=== Instructions to follow ===
The response must contain every line below in which "Releases" appears.

++++++

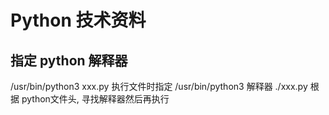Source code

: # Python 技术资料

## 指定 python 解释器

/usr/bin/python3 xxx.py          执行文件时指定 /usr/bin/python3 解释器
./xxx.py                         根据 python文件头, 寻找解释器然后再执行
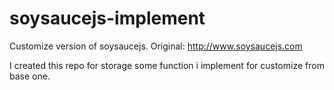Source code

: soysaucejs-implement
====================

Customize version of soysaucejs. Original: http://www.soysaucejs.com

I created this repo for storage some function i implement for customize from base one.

++++++

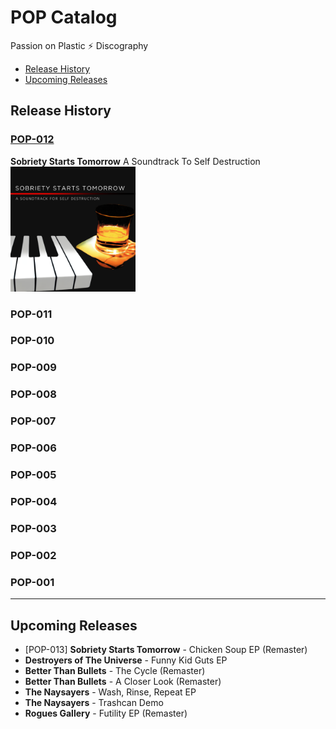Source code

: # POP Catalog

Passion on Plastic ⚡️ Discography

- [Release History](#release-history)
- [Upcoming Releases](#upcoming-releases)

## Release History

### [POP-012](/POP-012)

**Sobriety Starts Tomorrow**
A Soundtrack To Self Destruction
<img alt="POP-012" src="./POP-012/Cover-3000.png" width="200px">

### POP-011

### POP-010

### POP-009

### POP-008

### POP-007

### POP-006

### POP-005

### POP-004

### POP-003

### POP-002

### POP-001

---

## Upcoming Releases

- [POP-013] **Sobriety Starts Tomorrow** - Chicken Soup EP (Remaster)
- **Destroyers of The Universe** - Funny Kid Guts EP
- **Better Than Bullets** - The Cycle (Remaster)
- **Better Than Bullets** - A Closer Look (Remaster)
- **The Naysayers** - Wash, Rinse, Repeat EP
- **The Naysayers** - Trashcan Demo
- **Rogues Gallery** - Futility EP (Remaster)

++++++

=== Your solution ===
- [Upcoming Releases](#upcoming-releases)
## Upcoming Releases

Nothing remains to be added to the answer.